**REQUIRED WORK:** Leave the pictures out. Transcribe exactly every line from the start of the records through the one containing "In this project, I".

[RECORDED INFORMATION — start]

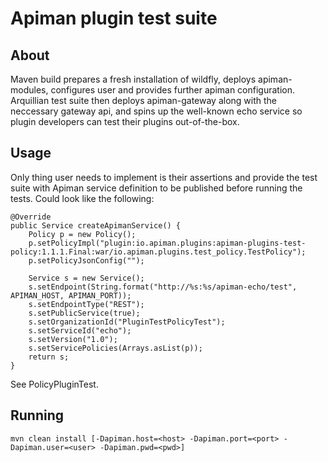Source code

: # Apiman plugin test suite

## About
Maven build prepares a fresh installation of wildfly, deploys apiman-modules, configures user and provides further apiman configuration.
Arquillian test suite then deploys apiman-gateway along with the neccessary gateway api, and spins up the well-known echo service so plugin developers can test their plugins out-of-the-box.

## Usage
Only thing user needs to implement is their assertions and provide the test suite with Apiman service definition to be published before running the tests. Could look like the following:

	@Override
	public Service createApimanService() {
		Policy p = new Policy();
		p.setPolicyImpl("plugin:io.apiman.plugins:apiman-plugins-test-policy:1.1.1.Final:war/io.apiman.plugins.test_policy.TestPolicy");
		p.setPolicyJsonConfig("");

		Service s = new Service();
		s.setEndpoint(String.format("http://%s:%s/apiman-echo/test", APIMAN_HOST, APIMAN_PORT));
		s.setEndpointType("REST");
		s.setPublicService(true);
		s.setOrganizationId("PluginTestPolicyTest");
		s.setServiceId("echo");
		s.setVersion("1.0");
		s.setServicePolicies(Arrays.asList(p));
		return s;
	}

See PolicyPluginTest.

## Running
	mvn clean install [-Dapiman.host=<host> -Dapiman.port=<port> -Dapiman.user=<user> -Dapiman.pwd=<pwd>]
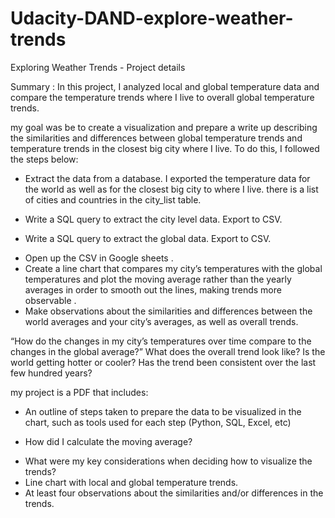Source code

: # Udacity-DAND-explore-weather-trends

Exploring Weather Trends - Project details

Summary :
In this project, I analyzed local and global temperature data and compare the temperature trends where I live to overall global temperature trends.

my goal was be to create a visualization and prepare a write up describing the similarities and differences between global temperature trends and temperature trends in the closest big city where I live. To do this, I followed the steps below:

* Extract the data from a database. I exported the temperature data for the world as well as for the closest big city to where I live. there is a list of cities and countries in the city_list table. 
- Write a SQL query to extract the city level data. Export to CSV.
* Write a SQL query to extract the global data. Export to CSV.
- Open up the CSV in Google sheets .
- Create a line chart that compares my city’s temperatures with the global temperatures and plot the moving average rather than the yearly averages in order to smooth out the lines, making trends more observable .
- Make observations about the similarities and differences between the world averages and your city’s averages, as well as overall trends.

“How do the changes in my city’s temperatures over time compare to the changes in the global average?”
What does the overall trend look like? Is the world getting hotter or cooler? Has the trend been consistent over the last few hundred years?

my project is a PDF that includes:

- An outline of steps taken to prepare the data to be visualized in the chart, such as tools used for each step (Python, SQL, Excel, etc)
* How did I calculate the moving average?
- What were my key considerations when deciding how to visualize the trends?
- Line chart with local and global temperature trends.
- At least four observations about the similarities and/or differences in the trends.
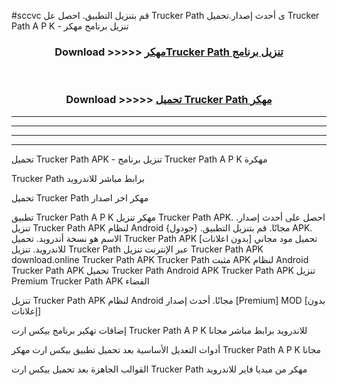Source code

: #sccvc قم بتنزيل التطبيق. احصل عل Trucker Path  ى أحدث إصدار.تحميل Trucker Path  A P K - تنزيل برنامج مهكر



<div align="center">
<h3>Download >>>>> <a href="https://ar-sites.web.app/?ar= Trucker Path ">مهكرTrucker Path  تنزيل برنامج</a></h3><br>

<h3>Download >>>>> <a href="https://ar-sites.web.app/?ar= Trucker Path ">تحميل Trucker Path  مهكر</a></h3>
</div>


----------------------------------------------------------

----------------------------------------------------------

----------------------------------------------------------

----------------------------------------------------------


تحميل Trucker Path  APK - تنزيل برنامج Trucker Path  A P K مهكرة

Trucker Path  برابط مباشر للاندرويد

تحميل Trucker Path  مهكر اخر اصدار

تطبيق Trucker Path  A P K مهكر
تنزيل Trucker Path  APK. احصل على أحدث إصدار.
تنزيل Trucker Path  APK لنظام Android مجانًا.
قم بتنزيل التطبيق. {جودول} APK. الاسم هو نسخة أندرويد.
تحميل Trucker Path  APK [بدون اعلانات]
تحميل مود مجاني للاندرويد.
تنزيل Trucker Path  عبر الإنترنت
تنزيل Trucker Path  APK
download.online Trucker Path  APK
Trucker Path  مثبت APK لنظام Android
Trucker Path  APK
تحميل Trucker Path  Android APK
Trucker Path  APK تنزيل Premium
Trucker Path  APK الفضاء

تنزيل Trucker Path  APK لنظام Android مجانًا. أحدث إصدار [Premium] MOD [بدون إعلانات]

إضافات تهكير برنامج بيكس ارت Trucker Path  A P K للاندرويد برابط مباشر مجانا

أدوات التعديل الأساسية بعد تحميل تطبيق بيكس ارت مهكر Trucker Path  A P K مجانا

القوالب الجاهزة بعد تحميل بيكس ارت Trucker Path  مهكر من ميديا فاير للاندرويد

[RECORDED INFORMATION — finish]

**TASK RESULT:**
Source code

: # Apiman plugin test suite

## About
Maven build prepares a fresh installation of wildfly, deploys apiman-modules, configures user and provides further apiman configuration.
Arquillian test suite then deploys apiman-gateway along with the neccessary gateway api, and spins up the well-known echo service so plugin developers can test their plugins out-of-the-box.

## Usage
Only thing user needs to implement is their assertions and provide the test suite with Apiman service definition to be published before running the tests. Could look like the following:

	@Override
	public Service createApimanService() {
		Policy p = new Policy();
		p.setPolicyImpl("plugin:io.apiman.plugins:apiman-plugins-test-policy:1.1.1.Final:war/io.apiman.plugins.test_policy.TestPolicy");
		p.setPolicyJsonConfig("");

		Service s = new Service();
		s.setEndpoint(String.format("http://%s:%s/apiman-echo/test", APIMAN_HOST, APIMAN_PORT));
		s.setEndpointType("REST");
		s.setPublicService(true);
		s.setOrganizationId("PluginTestPolicyTest");
		s.setServiceId("echo");
		s.setVersion("1.0");
		s.setServicePolicies(Arrays.asList(p));
		return s;
	}

See PolicyPluginTest.

## Running
	mvn clean install [-Dapiman.host=<host> -Dapiman.port=<port> -Dapiman.user=<user> -Dapiman.pwd=<pwd>]
Source code

: # Udacity-DAND-explore-weather-trends

Exploring Weather Trends - Project details

Summary :
In this project, I analyzed local and global temperature data and compare the temperature trends where I live to overall global temperature trends.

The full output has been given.